The task: Check every line of the data below for the string "Stack", and copy the ones that hold it.

Rendered images with source text:
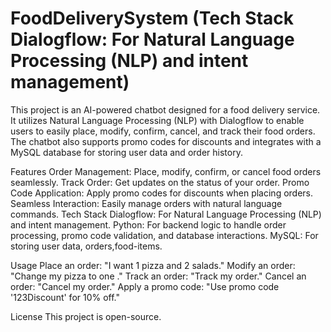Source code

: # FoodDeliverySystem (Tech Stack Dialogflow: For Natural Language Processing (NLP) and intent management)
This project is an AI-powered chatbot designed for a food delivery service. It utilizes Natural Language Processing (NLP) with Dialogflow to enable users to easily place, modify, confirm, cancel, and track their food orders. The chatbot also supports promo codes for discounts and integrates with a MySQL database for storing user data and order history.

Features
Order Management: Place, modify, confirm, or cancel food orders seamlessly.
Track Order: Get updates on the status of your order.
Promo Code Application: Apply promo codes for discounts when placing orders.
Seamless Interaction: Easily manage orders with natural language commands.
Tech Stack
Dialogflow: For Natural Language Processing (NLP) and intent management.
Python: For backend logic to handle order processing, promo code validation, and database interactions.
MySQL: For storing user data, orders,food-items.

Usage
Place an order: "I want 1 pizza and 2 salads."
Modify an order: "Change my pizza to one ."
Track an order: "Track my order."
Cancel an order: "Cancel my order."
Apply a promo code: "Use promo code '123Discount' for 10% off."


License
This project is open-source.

Written solution:
: # FoodDeliverySystem (Tech Stack Dialogflow: For Natural Language Processing (NLP) and intent management)
Tech Stack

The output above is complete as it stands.